◆ **Extracted material**
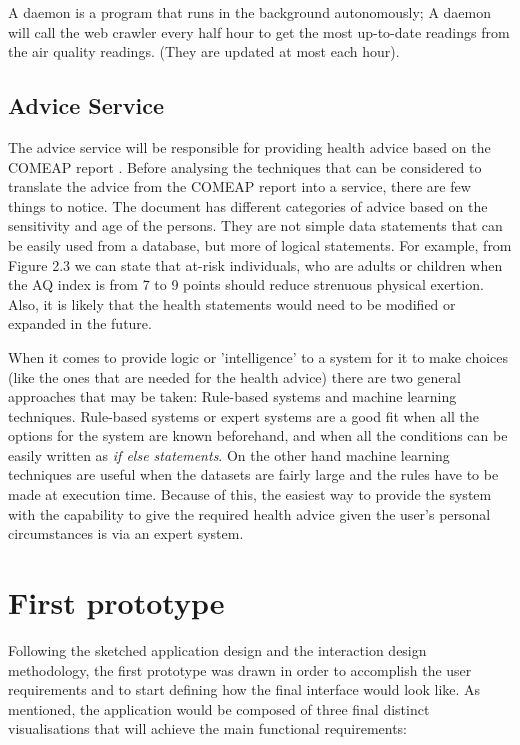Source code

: A daemon is a program that runs in the background autonomously; A daemon will call the web crawler every half hour to get the most up-to-date readings from the air quality readings. (They are updated at most each hour). 

\subsection{Advice Service}
The advice service will be responsible for providing health advice based on the COMEAP report \cite{HealthProtectionAgencyfortheCommitteeontheMedicalEffectsofAirPollutants2011}. Before analysing the techniques that can be considered to translate the advice from the COMEAP report into a service, there are few things to notice. The document has different categories of advice based on the sensitivity and age of the persons. They are not simple data statements that can be easily used from a database, but more of logical statements. For example, from Figure 2.3 we can state that at-risk individuals, who are adults or children when the AQ index is from 7 to 9 points should reduce strenuous physical exertion. Also, it is likely that the health statements would need to be modified or expanded in the future. 

When it comes to provide logic or 'intelligence' to a system for it to make choices (like the ones that are needed for the health advice) there are two general approaches that may be taken: Rule-based systems and machine learning techniques. Rule-based systems or expert systems are a good fit when all the options for the system are known beforehand, and when all the conditions can be easily written as \textit{if else statements}. On the other hand machine learning techniques are useful when the datasets are fairly large and the rules have to be made at execution time. Because of this, the easiest way to provide the system with the capability to give the required health advice given the user's personal circumstances is via an expert system.

\section{First prototype}
Following the sketched application design and the interaction design methodology, the first prototype was drawn in order to accomplish the user requirements and to start defining how the final interface would look like. As mentioned, the application would be composed of three final distinct visualisations that will achieve the main functional requirements:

◆ **What is expected**
Write out exactly the lines from the line containing "The advice service" to the end of the listing above, both included, and nothing else.

◆ **Task response**
The advice service will be responsible for providing health advice based on the COMEAP report \cite{HealthProtectionAgencyfortheCommitteeontheMedicalEffectsofAirPollutants2011}. Before analysing the techniques that can be considered to translate the advice from the COMEAP report into a service, there are few things to notice. The document has different categories of advice based on the sensitivity and age of the persons. They are not simple data statements that can be easily used from a database, but more of logical statements. For example, from Figure 2.3 we can state that at-risk individuals, who are adults or children when the AQ index is from 7 to 9 points should reduce strenuous physical exertion. Also, it is likely that the health statements would need to be modified or expanded in the future. 

When it comes to provide logic or 'intelligence' to a system for it to make choices (like the ones that are needed for the health advice) there are two general approaches that may be taken: Rule-based systems and machine learning techniques. Rule-based systems or expert systems are a good fit when all the options for the system are known beforehand, and when all the conditions can be easily written as \textit{if else statements}. On the other hand machine learning techniques are useful when the datasets are fairly large and the rules have to be made at execution time. Because of this, the easiest way to provide the system with the capability to give the required health advice given the user's personal circumstances is via an expert system.

\section{First prototype}
Following the sketched application design and the interaction design methodology, the first prototype was drawn in order to accomplish the user requirements and to start defining how the final interface would look like. As mentioned, the application would be composed of three final distinct visualisations that will achieve the main functional requirements:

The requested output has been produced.